Sellers cut prices on nearly one quarter of U.S. homes listed in June, an increase from May, showing buyers still call the shots in the U.S. housing market, real estate website Trulia.com said on Wednesday.
Sellers lowered asking prices at least once on 24 percent of homes listed as of July 1 compared with 22 percent the prior month, Trulia said in a report provided to Reuters before official release.
More job creation and employment security are needed for a sustained rebound, San Francisco-based Trulia said. Swelling inventory, under the weight of record foreclosures and typical summer selling, remains a formidable obstacle.
We're seeing more and more sellers reduce their home listing prices to attract potential buyers, who definitely have the upper hand in negotiations this season, said Trulia Chief Executive Pete Flint.
Home buying demand came to a screeching halt after the April 30 deadline to sign contracts for up to $8,000 in tax credits.
Applications to purchase houses sank to 13-year lows, according to the Mortgage Bankers Association, as the spring race for tax credits stole from summer sales.
The slow start to the summer season is creating major concern that we are heading toward a double-dip in the second half of this year in the housing market, Flint said in a statement.
Sellers slashed a total of $27.3 billion in June from asking prices, more than $26.7 billion in May, $25 billion in April and $22.8 billion in March, according to Trulia.

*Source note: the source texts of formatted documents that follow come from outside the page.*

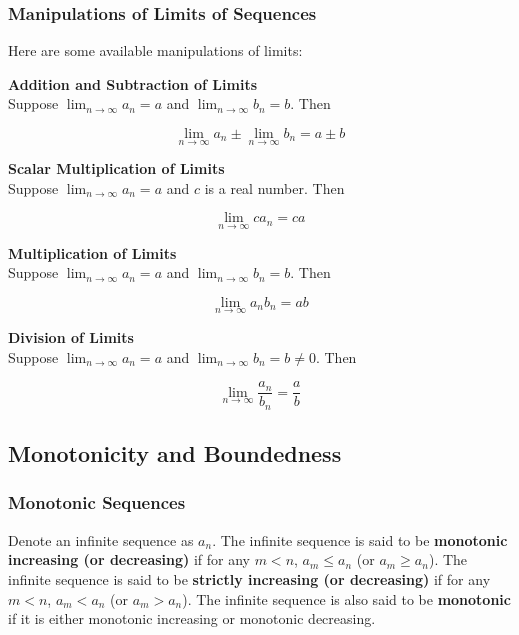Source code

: \documentclass[a4paper,12pt]{article}
\begin{document}
\subsubsection{Manipulations of Limits of Sequences}
\begin{pst}
  Here are some available manipulations of limits:

  \begin{alist}
    \item \textbf{Addition and Subtraction of Limits}\\
    Suppose $\lim_{n\to\infty}a_{n}=a$ and $\lim_{n\to\infty}b_{n}=b$. Then

    $$\lim_{n\to \infty}a_{n}\pm\lim_{n\to \infty}b_{n}=a\pm b$$

    \item \textbf{Scalar Multiplication of Limits}\\
    Suppose $\lim_{n\to\infty}a_{n}=a$ and $c$ is a real number. Then

    $$\lim_{n\to\infty}ca_{n}=ca$$

    \item \textbf{Multiplication of Limits}\\
    Suppose $\lim_{n\to\infty}a_{n}=a$ and $\lim_{n\to\infty}b_{n}=b$. Then

    $$\lim_{n\to\infty}a_{n}b_{n}=ab$$

    \item \textbf{Division of Limits}\\
    Suppose $\lim_{n\to\infty}a_{n}=a$ and $\lim_{n\to\infty}b_{n}=b\neq 0$. Then

    $$\lim_{n\to\infty}\frac{a_{n}}{b_{n}}=\frac{a}{b}$$
  \end{alist}
\end{pst}

\subsection{Monotonicity and Boundedness}
\subsubsection{Monotonic Sequences}
\begin{dft}
  Denote an infinite sequence as $a_{n}$. The infinite sequence is said to be \textbf{monotonic increasing (or decreasing)} if for any $m<n$, $a_{m}\leq a_{n}$ (or $a_{m}\geq a_{n}$). The infinite sequence is said to be \textbf{strictly increasing (or decreasing)} if for any $m<n$, $a_{m}<a_{n}$ (or $a_{m}>a_{n}$). The infinite sequence is also said to be \textbf{monotonic} if it is either monotonic increasing or monotonic decreasing.
\end{dft}
\end{document}
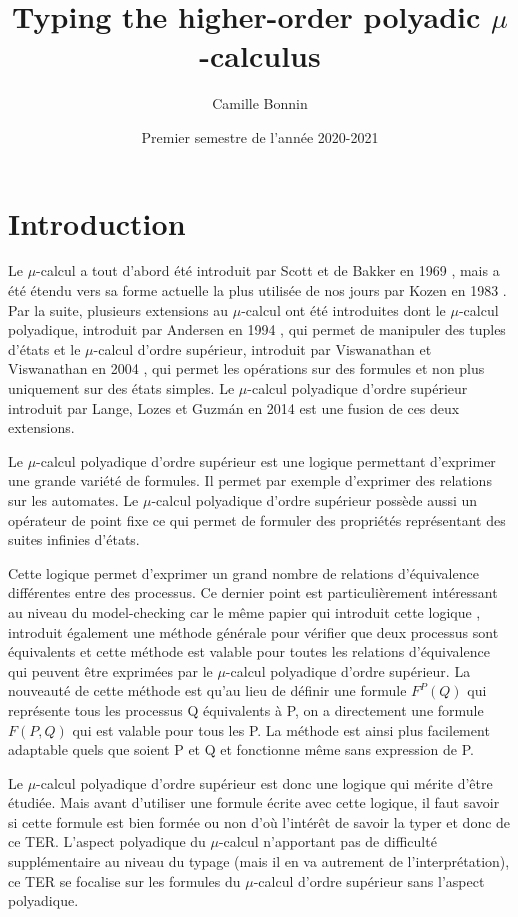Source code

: \documentclass{rapport}
\title{Typing the higher-order polyadic $\mu$-calculus}
\author{Camille Bonnin}
\date{Premier semestre de l'année 2020-2021}
\theoremstyle{plain}
\theoremstyle{remark}
\theoremstyle{definition}
\begin{document}
\maketitle

\tableofcontents
\newpage

\section{Introduction\label{intro}}

Le $\mu$-calcul a tout d'abord été introduit par Scott et de Bakker en 1969 \citep{scott1969theory}, mais a été étendu vers sa forme actuelle la plus utilisée de nos jours par Kozen en 1983 \citep{kozen1983results}. Par la suite, plusieurs extensions au 
$\mu$-calcul ont été introduites dont le $\mu$-calcul polyadique, introduit par Andersen en 1994 \citep{andersen1994polyadic}, qui permet de manipuler des tuples d'états et le $\mu$-calcul d'ordre supérieur, introduit par Viswanathan et Viswanathan en 2004 \citep{viswanathan2004higher}, qui permet les opérations sur des formules et non plus uniquement sur des états simples. Le $\mu$-calcul polyadique d'ordre supérieur introduit par Lange, Lozes et Guzm{\'a}n en 2014 \citep{lange2014model} est une fusion de ces deux extensions.

Le $\mu$-calcul polyadique d'ordre supérieur est une logique permettant d'exprimer une grande variété de formules. Il permet par exemple d'exprimer des relations sur les automates. Le $\mu$-calcul polyadique d'ordre supérieur possède aussi un opérateur de point fixe ce qui permet de formuler des propriétés représentant des suites infinies d'états. 

Cette logique permet d'exprimer un grand nombre de relations d'équivalence différentes entre des processus. Ce dernier point est particulièrement intéressant au niveau du model-checking car le même papier qui introduit cette logique \citep{lange2014model}, introduit également une méthode générale pour vérifier que deux processus sont équivalents et cette méthode est valable pour toutes les relations d'équivalence qui peuvent être exprimées par le $\mu$-calcul polyadique d'ordre supérieur. La nouveauté de cette méthode est qu'au lieu de définir une formule $F^P(Q)$ qui représente tous les processus Q équivalents à P, on a directement une formule $F(P, Q)$ qui est valable pour tous les P. La méthode est ainsi plus facilement adaptable quels que soient P et Q et fonctionne même sans expression de P. 

Le $\mu$-calcul polyadique d'ordre supérieur est donc une logique qui mérite d'être étudiée. Mais avant d'utiliser une formule écrite avec cette logique, il faut savoir si cette formule est bien formée ou non d'où l'intérêt de savoir la typer et donc de ce TER. L'aspect polyadique du $\mu$-calcul n'apportant pas de difficulté supplémentaire au niveau du typage (mais il en va autrement de l'interprétation), ce TER se focalise sur les formules du $\mu$-calcul d'ordre supérieur sans l'aspect polyadique. 
\end{document}
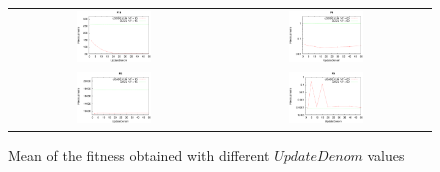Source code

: \documentclass[preprint,3p]{elsarticle}
\begin{document}
      
\begin{figure}[!t]
\centering
\begin{tabular}{cc}
  \includegraphics[width=0.37\textwidth]{images/Update/GODE/Update_GODE_F14_15.eps} & \includegraphics[width=0.37\textwidth]{images/Update/GODE/Update_GODE_F4_60.eps}  \\
  \includegraphics[width=0.37\textwidth]{images/Update/GADE/Update_GADE_F8_15.eps} & \includegraphics[width=0.37\textwidth]{images/Update/GADE/Update_GADE_F9_60.eps}  \\
\end{tabular}
\caption{Mean of the fitness obtained with different $UpdateDenom$ values}
\label{fig:updateDenom}
\end{figure}
\end{document}
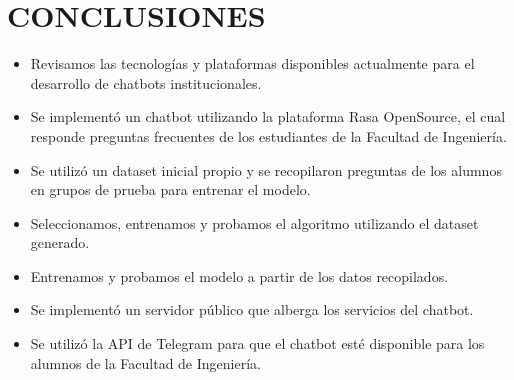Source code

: \chapter[CONCLUSIONES]{CONCLUSIONES}

\begin{itemize}
	\item Revisamos las tecnologías y plataformas disponibles actualmente para el desarrollo de
	      chatbots institucionales.
	\item Se implementó un chatbot utilizando la plataforma Rasa OpenSource, el cual responde preguntas
	      frecuentes de los estudiantes de la Facultad de Ingeniería.
	\item Se utilizó un dataset inicial propio y se recopilaron preguntas de los alumnos en grupos de
	      prueba para entrenar el modelo.
	\item Seleccionamos, entrenamos y probamos el algoritmo utilizando el dataset generado.
	\item Entrenamos y probamos el modelo a partir de los datos recopilados.
	\item Se implementó un servidor público que alberga los servicios del chatbot.
	\item Se utilizó la API de Telegram para que el chatbot esté disponible para los alumnos de la
	      Facultad de Ingeniería.
\end{itemize}
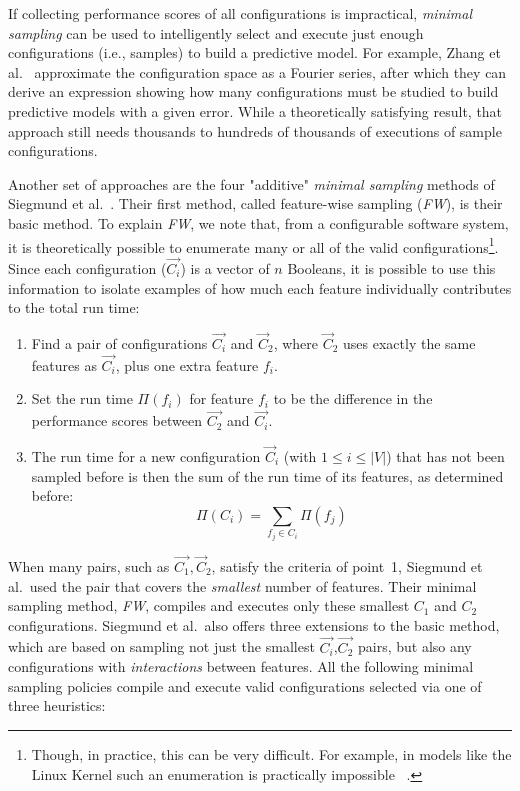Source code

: \documentclass{newsig}
\begin{document}
 If collecting performance scores of all configurations is impractical,  {\em minimal sampling} 
 can be used to intelligently select and execute just enough configurations (i.e., samples) to build a
 predictive model.
 For example, Zhang et al.~\cite{zhang2015performance} approximate the
configuration space as a Fourier series, after which they can derive an expression showing how many configurations must be studied
 to build predictive models with a given error. While a theoretically satisfying result, that approach still needs thousands to hundreds of thousands of executions of sample
 configurations.  

Another set of approaches are the four "additive" {\em minimal sampling} methods of Siegmund et al.~\cite{siegmund2012predicting}.
Their first method, called feature-wise sampling ({\em FW}), is their basic method.
To explain {\em FW}, we note that, from a configurable software system, it is theoretically possible to enumerate many or all of the valid configurations\footnote{Though, in practice, this can be very difficult. For example, in models like the Linux Kernel such an enumeration is practically impossible ~\cite{sayyad13b}.}. 
Since each configuration ($\vec{C_i}$) is a vector of $n$ Booleans, it  is possible to use this information to isolate examples of how much each feature individually contributes to the total run time:
\begin{enumerate}
\item Find a pair of  configurations $\vec{C_i}$ and $\vec{C}_2$, where $\vec{C}_2$ uses exactly the same features as $\vec{C_i}$, plus one  extra feature $f_i$.
\item Set the run time $\Pi(f_i)$ for feature $f_i$ to be the difference in the performance scores between $\vec{C_2}$ and $\vec{C_i}$.
\item The run time  for a new configuration  $\vec{C}_i$ (with $1\leq i\leq \left\vert{V}\right\vert$) that has not been sampled before is then the sum of the run time of its features, as determined before:
\begin{equation}
  \Pi(C_i) = \sum_{f_j \in C_i}\Pi(f_j)  
\end{equation}
\end{enumerate}

When many pairs, such as ${\vec{C_1},\vec{C}_2}$, satisfy the criteria of point~1, Siegmund et al.\ used the 
pair that covers the {\em smallest} number of features. Their minimal sampling method, {\em FW},
compiles and executes only these smallest $C_1$ and $C_2$ configurations. 
Siegmund et al.\ also offers three extensions to the basic method, which are based on sampling
not just the smallest $\vec{C_i}$,$\vec{C_2}$  pairs, but also any configurations with {\em interactions} between features. 
All the following minimal sampling policies compile and   execute valid configurations selected via one of three heuristics:
\end{document}
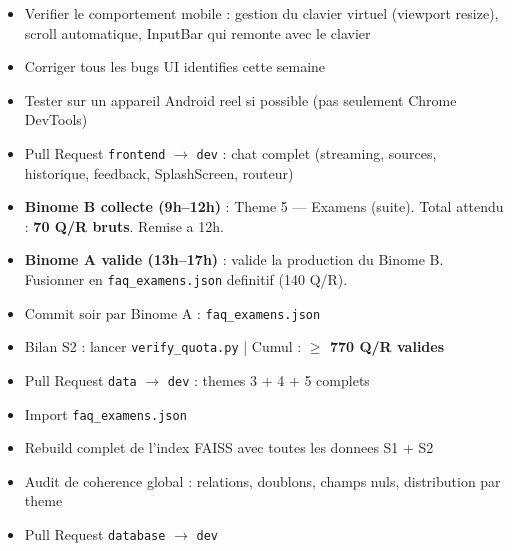 \documentclass[11pt,a4paper]{article}
\begin{document}
\begin{reactbox}[Frontend --- J10]
\begin{itemize}
    \item[$\square$] Verifier le comportement mobile : gestion du clavier virtuel (viewport resize), scroll automatique, InputBar qui remonte avec le clavier
    \item[$\square$] Corriger tous les bugs UI identifies cette semaine
    \item[$\square$] Tester sur un appareil Android reel si possible (pas seulement Chrome DevTools)
    \item[$\square$] Pull Request \texttt{frontend} $\rightarrow$ \texttt{dev} : chat complet (streaming, sources, historique, feedback, SplashScreen, routeur)
\end{itemize}
\end{reactbox}

\begin{databox}[Data --- J10]
\begin{itemize}
    \item[$\square$] \textbf{Binome B collecte (9h--12h)} : Theme 5 --- Examens (suite). Total attendu : \textbf{70 Q/R bruts}. Remise a 12h.
    \item[$\square$] \textbf{Binome A valide (13h--17h)} : valide la production du Binome B. Fusionner en \texttt{faq\_examens.json} definitif (140 Q/R).
    \item[$\square$] Commit soir par Binome A : \texttt{faq\_examens.json}
    \item[$\square$] Bilan S2 : lancer \texttt{verify\_quota.py} | Cumul : \textbf{$\geq$ 770 Q/R valides}
    \item[$\square$] Pull Request \texttt{data} $\rightarrow$ \texttt{dev} : themes 3 + 4 + 5 complets
\end{itemize}
\end{databox}

\begin{dbbox}
\begin{itemize}
    \item[$\square$] Import \texttt{faq\_examens.json}
    \item[$\square$] Rebuild complet de l'index FAISS avec toutes les donnees S1 + S2
    \item[$\square$] Audit de coherence global : relations, doublons, champs nuls, distribution par theme
    \item[$\square$] Pull Request \texttt{database} $\rightarrow$ \texttt{dev}
\end{itemize}
\end{dbbox}
\end{document}
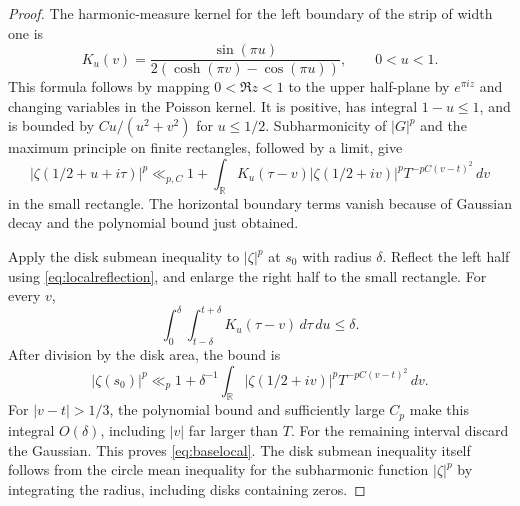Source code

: \begin{proof}
The harmonic-measure kernel for the left boundary of the strip of width
one is
\[
 K_u(v)=\frac{\sin(\pi u)}{2(\cosh(\pi v)-\cos(\pi u))},
 \qquad 0<u<1.
\]
This formula follows by mapping $0<\Re z<1$ to the upper half-plane
by $e^{\pi i z}$ and changing variables in the Poisson kernel.
It is positive, has integral $1-u\le1$, and is bounded by
$C u/(u^2+v^2)$ for $u\le1/2$. Subharmonicity of $|G|^p$ and the
maximum principle on finite rectangles, followed by a limit, give
\[
 |\zeta(1/2+u+i\tau)|^p
 \ll_{p,C}1+\int_{\mathbb R}K_u(\tau-v)
 |\zeta(1/2+iv)|^p T^{-pC(v-t)^2}\,dv
\]
in the small rectangle. The horizontal boundary terms vanish because
of Gaussian decay and the polynomial bound just obtained.

Apply the disk submean inequality to $|\zeta|^p$ at $s_0$ with radius
$\delta$. Reflect the left half using \eqref{eq:localreflection},
and enlarge the right half to the small rectangle. For every $v$,
\[
 \int_0^\delta\int_{t-\delta}^{t+\delta}K_u(\tau-v)\,d\tau\,du
 \le\delta.
\]
After division by the disk area, the bound is
\[
 |\zeta(s_0)|^p\ll_p
 1+\delta^{-1}\int_{\mathbb R}
 |\zeta(1/2+iv)|^pT^{-pC(v-t)^2}\,dv.
\]
For $|v-t|>1/3$, the polynomial bound and sufficiently large $C_p$
make this integral $O(\delta)$, including $|v|$ far larger than $T$.
For the remaining interval discard the Gaussian. This proves
\eqref{eq:baselocal}. The disk submean inequality itself follows from
the circle mean inequality for the subharmonic function $|\zeta|^p$
by integrating the radius, including disks containing zeros.
\end{proof}

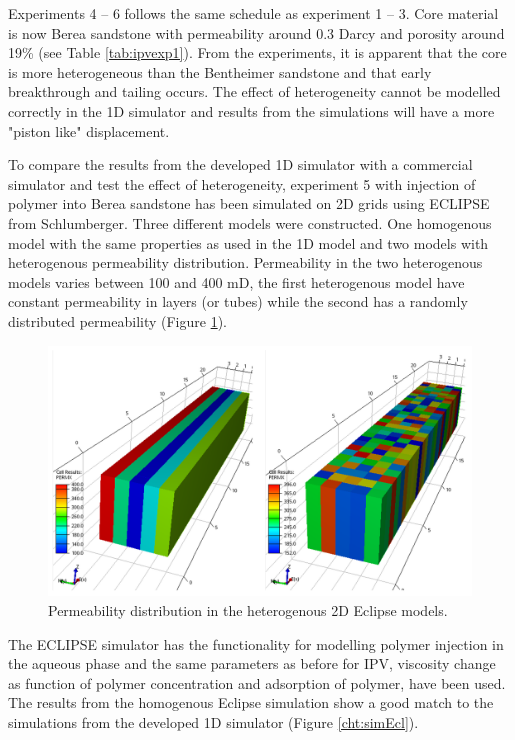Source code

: \documentclass[journal = enfuem, manuscript =  article]{achemso}
\begin{document}
Experiments 4 – 6 follows the same schedule as experiment 1 – 3. Core material is now Berea sandstone with permeability around 0.3 Darcy and porosity around 19\% (see Table \ref{tab:ipvexp1}). From the experiments, it is apparent that the core is more heterogeneous than the Bentheimer sandstone and that early breakthrough and tailing occurs. The effect of heterogeneity cannot be modelled correctly in the 1D simulator and results from the simulations will have a more "piston like" displacement.

To compare the results from the developed 1D simulator with a commercial simulator and test the effect of heterogeneity, experiment 5 with injection of polymer into Berea sandstone has been simulated on 2D grids using ECLIPSE from Schlumberger. Three different models were constructed. One homogenous model with the same properties as used in the 1D model and two models with heterogenous permeability distribution. Permeability in the two heterogenous models varies between 100 and 400 mD, the first heterogenous model have constant permeability in layers (or tubes) while the second has a randomly distributed permeability (Figure \ref{cht:sim2dPerm}). 

\begin{figure}[h]
    \centering
    \includegraphics[width=\textwidth]{fig/sim2dPerm.png}
    \caption{Permeability distribution in the heterogenous 2D Eclipse models.}
    \label{cht:sim2dPerm}
\end{figure}

\enlargethispage{2cm} %
The ECLIPSE simulator has the functionality for modelling polymer injection in the aqueous phase and the same parameters as before for IPV, viscosity change as function of polymer concentration and adsorption of polymer, have been used. The results from the homogenous Eclipse simulation show a good match to the simulations from the developed 1D simulator (Figure \ref{cht:simEcl}).
\end{document}
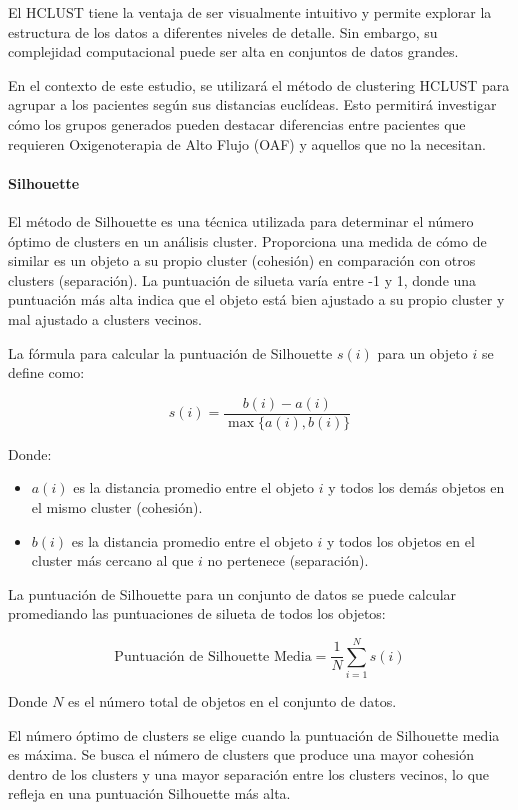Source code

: El HCLUST tiene la ventaja de ser visualmente intuitivo y permite explorar la estructura de los datos a diferentes niveles de detalle. Sin embargo, su complejidad computacional puede ser alta en conjuntos de datos grandes.

En el contexto de este estudio, se utilizará el método de clustering HCLUST para agrupar a los pacientes según sus distancias euclídeas. Esto permitirá investigar cómo los grupos generados pueden destacar diferencias entre pacientes que requieren Oxigenoterapia de Alto Flujo (OAF) y aquellos que no la necesitan.

\paragraph{Silhouette}\label{sec:silhouette}
El método de Silhouette es una técnica utilizada para determinar el número óptimo de clusters en un análisis cluster. Proporciona una medida de cómo de similar es un objeto a su propio cluster (cohesión) en comparación con otros clusters (separación). La puntuación de silueta varía entre -1 y 1, donde una puntuación más alta indica que el objeto está bien ajustado a su propio cluster y mal ajustado a clusters vecinos.

La fórmula para calcular la puntuación de Silhouette \(s(i)\) para un objeto \(i\) se define como:

\[ s(i) = \frac{b(i) - a(i)}{\max\{a(i), b(i)\}} \]

Donde:
\begin{itemize}
    \item \(a(i)\) es la distancia promedio entre el objeto \(i\) y todos los demás objetos en el mismo cluster (cohesión).
    \item \(b(i)\) es la distancia promedio entre el objeto \(i\) y todos los objetos en el cluster más cercano al que \(i\) no pertenece (separación).
\end{itemize}

La puntuación de Silhouette para un conjunto de datos se puede calcular promediando las puntuaciones de silueta de todos los objetos:

\[ \text{Puntuación de Silhouette Media} = \frac{1}{N} \sum_{i=1}^{N} s(i) \]

Donde \(N\) es el número total de objetos en el conjunto de datos.

El número óptimo de clusters se elige cuando la puntuación de Silhouette media es máxima. Se busca el número de clusters que produce una mayor cohesión dentro de los clusters y una mayor
separación entre los clusters vecinos, lo que refleja en una puntuación Silhouette más alta.



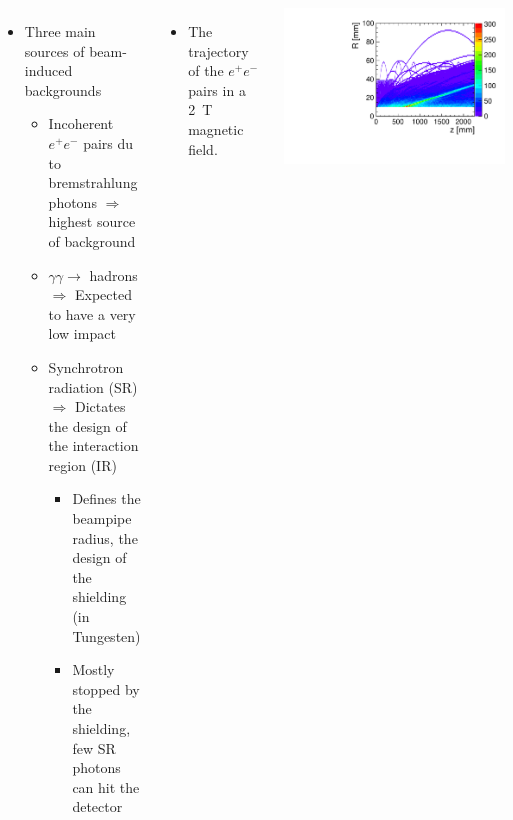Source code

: \documentclass[final,xcolor={dvipsnames,svgnames,x11names,table}]{beamer}
\begin{document}
\begin{frame}
\begin{textblock}{40}
\begin{tcolorbox}[title=Main sources of beam-induced backgrounds]
  \begin{columns}
    \begin{itemize}
      \item Three main sources of beam-induced backgrounds
      \begin{itemize}
        \item Incoherent $e^+e^-$ pairs du to bremstrahlung photons $\Rightarrow$ highest source of background
        \item $\gamma\gamma\rightarrow$ hadrons $\Rightarrow$ Expected to have a very low impact
        \item Synchrotron radiation (SR) $\Rightarrow$ Dictates the design of the interaction region (IR)
          \begin{itemize}
            \item Defines the beampipe radius, the design of the shielding (in Tungesten)
            \item Mostly stopped by the shielding, few SR photons can hit the detector
          \end{itemize}
      \end{itemize}
    \end{itemize}

    \begin{itemize}
      \item The trajectory of the $e^+e^−$ pairs in a 2~T magnetic field.
    \end{itemize}
    \centering
    \includegraphics[width=\textwidth]{../figures/pairs_R_Z}
  \end{columns}


\end{tcolorbox}
\end{textblock}
\end{frame}
\end{document}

The average discount on reduced homes held at 10 percent from the original listing.
More than a year of the tax incentive helped put U.S. housing on solid footing. But the uninspiring jobs market keeps many potential buyers from making such a large commitment.
The unemployment rate fell in June to 9.5 percent, the lowest level in almost a year, but only because many jobless workers gave up on the search.
Sellers cut asking prices at least once by at least 30 percent on homes listed in 22 of the largest U.S. cities last month. That is more than double the 10 cities in May with such a high share of reduced prices.
Trulia said it expects prices will drop by up to 5 percent broadly, and by as much as 10 percent in areas hardest hit by high unemployment and foreclosures.
Prices have fallen about 30 percent on average from their peaks four years ago, according to the Standard & Poor's/Case-Shiller indexes.
Some markets, such as San Francisco, are seeing price appreciation. There are pockets of good news, but overall that is not the case for most of the country, Trulia said.
Minneapolis, Minnesota for the third straight month had the largest share of sellers cutting prices, with a rate of 40 percent. Growing inventory is forcing greater competition among sellers, according to Trulia.
Cities in the Western states where fewer sellers were lowering prices in much of the first half had a June setback.
Oakland, California, led the list, with 18 percent of sellers lowering home prices, a 38 percent surge in the month. Other cities that saw 20 to 25 percent spikes in the share of sellers cutting prices were San Diego, California; Omaha, Nebraska; Virginia Beach, Virginia; Honolulu, Hawaii; San Antonio and El Paso in Texas as well as Las Vegas.
Price-cutting on luxury homes listed at $2 million or more stayed elevated, with an average discount of 14 percent from the original listing price, Trulia said. Homes in this category account for less than 2 percent of total inventory, but almost one-quarter of total dollars slashed from all homes for sale.